Sylvester se arrodilló y metió todas las joyas en sus cajas una por una.

Pronto, no quedó ninguna caja vacía.

—¿Veis?

Ni siquiera se ha robado nada.

Solo falta un anillo de oro, y está en el dedo de este hombre.

—Santo Solis… qué final tan triste para una vida —suspiró el Arcipreste, convencido por él.

Sylvester recogió entonces todas las cajas de joyas e incluso más montones de bolsas de monedas del armario y se las entregó al Arcipreste.

—Como no queda nadie que lo herede, la iglesia debe usarlo para el bienestar del pueblo.

Comprad más comida, que se acerca el invierno.

No solo el Arcipreste, sino también la gente, le dio las gracias y se inclinó un poco mientras salía sin decir nada más.

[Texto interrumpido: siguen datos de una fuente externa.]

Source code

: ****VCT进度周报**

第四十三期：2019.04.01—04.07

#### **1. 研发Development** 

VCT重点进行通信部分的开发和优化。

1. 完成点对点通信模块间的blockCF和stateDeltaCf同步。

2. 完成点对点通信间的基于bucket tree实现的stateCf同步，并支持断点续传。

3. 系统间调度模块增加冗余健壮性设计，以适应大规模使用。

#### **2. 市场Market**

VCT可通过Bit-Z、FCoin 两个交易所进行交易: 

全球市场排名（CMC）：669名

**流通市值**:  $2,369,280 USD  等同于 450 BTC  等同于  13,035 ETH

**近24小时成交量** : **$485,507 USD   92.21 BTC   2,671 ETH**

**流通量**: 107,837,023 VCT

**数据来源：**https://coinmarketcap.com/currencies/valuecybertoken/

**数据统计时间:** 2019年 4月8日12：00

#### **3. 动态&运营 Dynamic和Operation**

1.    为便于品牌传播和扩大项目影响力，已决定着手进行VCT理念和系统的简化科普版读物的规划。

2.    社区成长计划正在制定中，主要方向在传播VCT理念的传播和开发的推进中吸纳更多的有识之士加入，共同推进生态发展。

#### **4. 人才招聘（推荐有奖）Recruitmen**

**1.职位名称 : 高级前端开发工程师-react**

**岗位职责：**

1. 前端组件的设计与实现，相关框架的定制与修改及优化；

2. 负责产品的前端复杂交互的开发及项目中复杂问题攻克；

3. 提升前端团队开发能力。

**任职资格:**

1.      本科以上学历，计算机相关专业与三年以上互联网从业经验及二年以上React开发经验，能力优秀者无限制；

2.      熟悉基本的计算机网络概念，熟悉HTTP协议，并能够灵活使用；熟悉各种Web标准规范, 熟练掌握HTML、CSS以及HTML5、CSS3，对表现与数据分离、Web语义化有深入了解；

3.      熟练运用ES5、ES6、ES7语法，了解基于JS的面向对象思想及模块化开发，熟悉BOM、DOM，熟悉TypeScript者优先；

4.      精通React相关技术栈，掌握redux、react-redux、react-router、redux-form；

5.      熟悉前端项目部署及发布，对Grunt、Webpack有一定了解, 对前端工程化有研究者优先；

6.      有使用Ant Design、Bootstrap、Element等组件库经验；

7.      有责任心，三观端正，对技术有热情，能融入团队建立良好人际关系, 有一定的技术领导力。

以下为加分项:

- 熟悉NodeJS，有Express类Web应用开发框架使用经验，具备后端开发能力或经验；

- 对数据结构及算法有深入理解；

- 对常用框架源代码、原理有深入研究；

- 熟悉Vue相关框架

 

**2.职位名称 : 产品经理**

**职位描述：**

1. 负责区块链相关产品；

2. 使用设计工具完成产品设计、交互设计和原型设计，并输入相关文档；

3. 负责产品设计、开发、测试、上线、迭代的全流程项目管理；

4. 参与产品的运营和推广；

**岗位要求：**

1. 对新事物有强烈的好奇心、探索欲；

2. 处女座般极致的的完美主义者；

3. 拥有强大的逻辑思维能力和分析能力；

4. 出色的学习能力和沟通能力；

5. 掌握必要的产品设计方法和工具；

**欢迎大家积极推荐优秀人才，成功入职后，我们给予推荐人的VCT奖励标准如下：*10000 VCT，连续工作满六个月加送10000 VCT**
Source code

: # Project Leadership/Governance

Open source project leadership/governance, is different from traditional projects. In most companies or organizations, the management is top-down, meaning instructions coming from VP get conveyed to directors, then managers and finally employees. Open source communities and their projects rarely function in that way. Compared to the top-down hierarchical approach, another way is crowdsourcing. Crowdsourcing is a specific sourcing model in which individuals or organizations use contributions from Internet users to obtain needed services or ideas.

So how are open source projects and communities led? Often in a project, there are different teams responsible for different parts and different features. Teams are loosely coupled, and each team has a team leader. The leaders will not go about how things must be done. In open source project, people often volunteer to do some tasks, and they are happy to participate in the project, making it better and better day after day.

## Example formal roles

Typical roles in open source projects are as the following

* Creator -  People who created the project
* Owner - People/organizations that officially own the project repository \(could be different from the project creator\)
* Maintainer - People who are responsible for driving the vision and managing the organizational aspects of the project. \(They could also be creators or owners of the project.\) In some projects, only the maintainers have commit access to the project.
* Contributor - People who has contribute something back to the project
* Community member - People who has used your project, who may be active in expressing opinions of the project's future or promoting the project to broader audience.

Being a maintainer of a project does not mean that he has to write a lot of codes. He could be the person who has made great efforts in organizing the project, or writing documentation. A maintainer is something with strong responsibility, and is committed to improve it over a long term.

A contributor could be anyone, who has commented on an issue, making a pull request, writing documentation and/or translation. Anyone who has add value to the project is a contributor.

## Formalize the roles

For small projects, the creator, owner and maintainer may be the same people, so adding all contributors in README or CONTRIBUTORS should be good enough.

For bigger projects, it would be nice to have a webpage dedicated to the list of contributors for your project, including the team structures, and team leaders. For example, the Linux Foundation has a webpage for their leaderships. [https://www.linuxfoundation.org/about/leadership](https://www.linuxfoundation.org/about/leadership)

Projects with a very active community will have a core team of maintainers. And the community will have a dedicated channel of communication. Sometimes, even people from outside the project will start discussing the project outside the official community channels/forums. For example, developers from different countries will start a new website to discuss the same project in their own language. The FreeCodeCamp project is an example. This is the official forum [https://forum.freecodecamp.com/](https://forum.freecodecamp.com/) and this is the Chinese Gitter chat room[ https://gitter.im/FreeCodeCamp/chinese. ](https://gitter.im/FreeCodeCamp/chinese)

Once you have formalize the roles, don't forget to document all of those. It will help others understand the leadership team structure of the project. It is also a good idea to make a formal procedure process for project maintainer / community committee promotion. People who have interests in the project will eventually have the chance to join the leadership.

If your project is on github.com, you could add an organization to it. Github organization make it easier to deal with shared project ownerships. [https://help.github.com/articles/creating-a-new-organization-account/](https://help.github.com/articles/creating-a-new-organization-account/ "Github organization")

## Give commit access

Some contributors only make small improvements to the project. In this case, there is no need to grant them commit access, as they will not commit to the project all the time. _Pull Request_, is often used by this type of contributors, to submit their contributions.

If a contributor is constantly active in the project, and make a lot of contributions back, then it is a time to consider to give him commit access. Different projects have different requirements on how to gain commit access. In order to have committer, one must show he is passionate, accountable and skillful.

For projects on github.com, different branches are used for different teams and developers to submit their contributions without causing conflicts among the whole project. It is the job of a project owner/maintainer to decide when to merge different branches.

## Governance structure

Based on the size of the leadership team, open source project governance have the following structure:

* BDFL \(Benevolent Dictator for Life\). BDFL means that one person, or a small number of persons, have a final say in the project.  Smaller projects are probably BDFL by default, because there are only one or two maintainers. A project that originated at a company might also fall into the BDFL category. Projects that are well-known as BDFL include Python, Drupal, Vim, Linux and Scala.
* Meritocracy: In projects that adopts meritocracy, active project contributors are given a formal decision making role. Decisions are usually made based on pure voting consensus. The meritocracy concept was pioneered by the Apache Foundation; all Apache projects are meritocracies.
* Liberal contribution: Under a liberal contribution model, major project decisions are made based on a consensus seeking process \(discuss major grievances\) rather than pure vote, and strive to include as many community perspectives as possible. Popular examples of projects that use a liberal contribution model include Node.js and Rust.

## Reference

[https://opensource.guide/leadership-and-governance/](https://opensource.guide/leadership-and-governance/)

Luego, sin pedir permiso, fue a revisar todos los pozos que había cavado, todos los retretes de compost y los campos, ya que había pasado más de un mes.

Mientras tanto, Sir Dolorem informó al Arcipreste Norin sobre los sucesos de Pueblo Esfinge, por supuesto, sin mencionar la parte sobre los Guardianes del Vacío.

En su lugar, las muertes se atribuyeron a los Caníbales del Desierto.

Sylvester y el resto ayudaron al pueblo con unos cuantos retretes de compost más hasta que anocheció.

—Maravilloso, ¿tú hiciste esto?

—El Obispo Lazark no escatimó en elogios para Sylvester tras ver cómo había ayudado al pueblo de su viejo amigo.

Luego, al anochecer, se anunció la noticia de que una mujer del pueblo se casaría a la mañana siguiente.

Sylvester anunció públicamente que pagaría su dote y bendeciría personalmente a la pareja.

Entonces, cayó la noche, y finalmente, después de tantos días, Sylvester durmió con algo de paz en la terraza del monasterio.

El viento era frío, pero en su cama, Sylvester no hacía más que dar vueltas, de izquierda a derecha y viceversa.

Su mente no le permitía dormir tranquilo.

Su existencia corría peligro y necesitaba encontrar una solución.

¿Qué camino tomar?

¿Cómo sobrevivir en este mundo?

Por supuesto, también deseaba volverse más fuerte.

Pero lo que oyó de Nulo en Pueblo Esfinge, las palabras «tu aureola dorada es demasiado pequeña, pues la gran plata a todo eclipsa», se habían apoderado de su mente.

«¿Significa esto que hay alguien a quien esos Guardianes del Vacío ya consideran el próximo Papa?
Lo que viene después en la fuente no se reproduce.